L. Wang¹, L. Liu¹, Y. Cao², X. Chen³, and C. Han¹; ¹Department of Radiation Oncology, the Fourth Hospital of Hebei Medical University, Shijiazhuang, Hebei, China, ²Anti-Cancer Association of Hebei Province, Shijiazhuang, Heibei, China, ³Department of Radiation Oncology, The Fourth Hospital of Hebei Medical University, Shijiazhuang, Hebei, China

Purpose/Objective(s): The aim of this single center prospective phase II study is to evaluate the feasibility, safety, and efficacy of concurrent simultaneous integrated boost intensity-modulated radiotherapy (SIB-IMRT) combined with nimotuzumab in the treatment of locally advanced esophageal squamous cell cancer (ESCC). Materials/

Methods: Eligible patients were histologically proven to have locally advanced ESCC and were unable to tolerate or refuse concurrent chemoradiotherapy (CCRT). Enrolled patients underwent concurrent SIB-IMRT in combination with nimotuzumab. SIB-IMRT: For the planning target volume of clinical target volume (PTV_-C), the prescription dose was 50.4Gy/28fractions, 1.8 Gy/fraction, 5fractions/week, concurrently, the planning target volume of gross tumor (PTV_-G) undergone an integrated boost therapy, with a prescription dose of 63 Gy/28fractions, 2.25 Gy/fraction, 5 fractions/week. Nimotuzumab was administered concurrently with radiotherapy, 200mg/time, on D1, 8, 15, 22, 29, and 36, with a total accumulation of 1200 mg through intravenous infusion. The primary endpoint of the study was the safety and efficacy of the combined treatment regimen, and the secondary endpoints were 1-year, 2-year, and 3-year local control and survival outcomes.

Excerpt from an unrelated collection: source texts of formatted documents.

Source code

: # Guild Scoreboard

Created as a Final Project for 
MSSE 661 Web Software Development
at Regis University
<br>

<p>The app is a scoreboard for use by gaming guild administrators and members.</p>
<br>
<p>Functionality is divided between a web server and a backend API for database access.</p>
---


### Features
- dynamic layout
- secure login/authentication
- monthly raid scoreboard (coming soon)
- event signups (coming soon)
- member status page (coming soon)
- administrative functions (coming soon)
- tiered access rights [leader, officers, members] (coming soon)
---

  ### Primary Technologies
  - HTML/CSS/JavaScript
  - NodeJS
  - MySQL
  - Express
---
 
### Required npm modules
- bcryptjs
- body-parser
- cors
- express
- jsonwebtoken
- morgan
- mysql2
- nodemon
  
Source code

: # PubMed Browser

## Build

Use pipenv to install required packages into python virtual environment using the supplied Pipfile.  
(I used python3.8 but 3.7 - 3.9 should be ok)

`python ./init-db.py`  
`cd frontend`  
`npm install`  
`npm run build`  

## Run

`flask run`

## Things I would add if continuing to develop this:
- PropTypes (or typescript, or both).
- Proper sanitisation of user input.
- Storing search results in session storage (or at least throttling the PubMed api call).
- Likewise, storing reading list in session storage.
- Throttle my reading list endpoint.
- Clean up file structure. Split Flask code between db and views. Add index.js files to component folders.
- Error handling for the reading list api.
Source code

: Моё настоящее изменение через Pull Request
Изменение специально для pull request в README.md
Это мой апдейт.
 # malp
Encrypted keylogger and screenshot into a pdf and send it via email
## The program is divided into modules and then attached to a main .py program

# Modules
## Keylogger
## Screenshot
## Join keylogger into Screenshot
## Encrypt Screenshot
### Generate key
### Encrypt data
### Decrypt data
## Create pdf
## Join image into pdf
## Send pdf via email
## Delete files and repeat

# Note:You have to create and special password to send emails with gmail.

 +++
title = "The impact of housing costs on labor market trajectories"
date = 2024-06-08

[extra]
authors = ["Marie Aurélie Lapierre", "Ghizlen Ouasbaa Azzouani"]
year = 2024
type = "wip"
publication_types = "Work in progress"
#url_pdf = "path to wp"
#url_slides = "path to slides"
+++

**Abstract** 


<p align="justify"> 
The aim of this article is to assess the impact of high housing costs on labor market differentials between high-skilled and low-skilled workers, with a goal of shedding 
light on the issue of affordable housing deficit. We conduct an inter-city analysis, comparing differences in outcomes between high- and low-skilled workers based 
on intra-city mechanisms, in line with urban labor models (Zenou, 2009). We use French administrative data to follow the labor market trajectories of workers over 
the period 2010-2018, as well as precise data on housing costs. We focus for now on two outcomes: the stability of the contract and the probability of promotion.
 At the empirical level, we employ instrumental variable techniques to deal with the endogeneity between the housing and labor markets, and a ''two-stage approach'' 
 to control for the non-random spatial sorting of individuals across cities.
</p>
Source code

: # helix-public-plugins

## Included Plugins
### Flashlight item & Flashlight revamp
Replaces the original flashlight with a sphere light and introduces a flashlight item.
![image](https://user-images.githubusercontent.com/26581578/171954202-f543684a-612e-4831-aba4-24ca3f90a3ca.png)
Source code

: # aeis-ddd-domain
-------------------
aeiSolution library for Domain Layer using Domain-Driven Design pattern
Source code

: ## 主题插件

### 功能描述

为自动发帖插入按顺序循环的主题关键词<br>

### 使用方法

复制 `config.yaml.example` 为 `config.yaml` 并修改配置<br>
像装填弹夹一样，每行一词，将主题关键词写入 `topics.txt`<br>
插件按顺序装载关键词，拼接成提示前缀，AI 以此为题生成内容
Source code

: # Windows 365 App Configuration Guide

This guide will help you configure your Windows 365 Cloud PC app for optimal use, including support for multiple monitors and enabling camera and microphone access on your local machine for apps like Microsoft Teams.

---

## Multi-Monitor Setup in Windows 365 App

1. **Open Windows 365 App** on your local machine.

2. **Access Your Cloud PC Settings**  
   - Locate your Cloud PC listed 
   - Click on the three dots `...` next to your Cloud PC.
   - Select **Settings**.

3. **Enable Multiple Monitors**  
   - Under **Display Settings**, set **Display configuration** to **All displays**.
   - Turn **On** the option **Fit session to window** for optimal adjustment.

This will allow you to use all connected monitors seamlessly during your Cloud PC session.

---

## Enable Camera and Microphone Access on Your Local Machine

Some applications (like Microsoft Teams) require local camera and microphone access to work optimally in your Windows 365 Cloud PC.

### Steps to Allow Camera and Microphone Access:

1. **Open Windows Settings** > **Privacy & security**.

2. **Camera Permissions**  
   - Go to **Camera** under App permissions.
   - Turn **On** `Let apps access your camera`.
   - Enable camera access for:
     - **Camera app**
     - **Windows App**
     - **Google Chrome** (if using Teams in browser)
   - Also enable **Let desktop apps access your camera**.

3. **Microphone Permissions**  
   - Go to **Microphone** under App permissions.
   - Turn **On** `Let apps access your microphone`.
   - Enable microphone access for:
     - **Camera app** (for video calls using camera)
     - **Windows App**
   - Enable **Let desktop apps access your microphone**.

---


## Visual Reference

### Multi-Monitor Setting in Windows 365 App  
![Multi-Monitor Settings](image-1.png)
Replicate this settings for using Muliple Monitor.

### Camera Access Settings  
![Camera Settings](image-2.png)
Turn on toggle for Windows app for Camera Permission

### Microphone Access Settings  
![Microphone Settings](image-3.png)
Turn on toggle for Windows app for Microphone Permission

Results: (1) From December 2018 to August 2021, 35 patients with stage ?-?A ESCC were enrolled, and 34 patients completed the full course of radiotherapy and the intravenous infusion of full-dose nimotuzumab. The overall completion rate of the protocol was 97.1%. (2) No grade 4-5 adverse events occurred in the entire group. The most common treatment-related toxicity was acute radiation esophagitis, with a total incidence of 68.6% (24/35). The incidence of grade 2 and 3 acute esophagitis was 25.7% (9/35) and 17.1% (6/35), respectively. The incidence of acute radiation pneumonitis was 8.6% (3/35), including one case each of Grades 1, 2, and 3 pneumonitis. Adverse events in other systems included decreased blood cells, hypoalbuminemia, electrolyte disturbances, and skin rash. Among these patients, five experienced grade 3 electrolyte disturbances during the treatment period (three with grade 3 hyponatremia and two with grade 3 hypokalemia). (3) Efficacy: The overall CR rate was 22.8%, PR rate was 71.4%, ORR rate was 94.2%, and DCR rate was 97.1%.(4)Local control and survival: The 1-, 2-, and 3-year local control (LC) rate, progression-free survival(PFS) rate, and overall survival(OS) rate for the entire group were 85.5%, 75.4%, and 64.9%; 65.7%, 54.1%, and 49.6%; and 77.1%, 62.9%, and 54.5%, respectively.
Conclusion: The combination of SIB-IMRT and nimotuzumab for locally advanced esophageal cancer demonstrated good feasibility, safety, and efficacy. It offered potential benefits in local control and survival. Acute radiation esophagitis was the primary treatment-related toxicity, which is clinically manageable. This comprehensive treatment approach is worthy of further clinical exploration.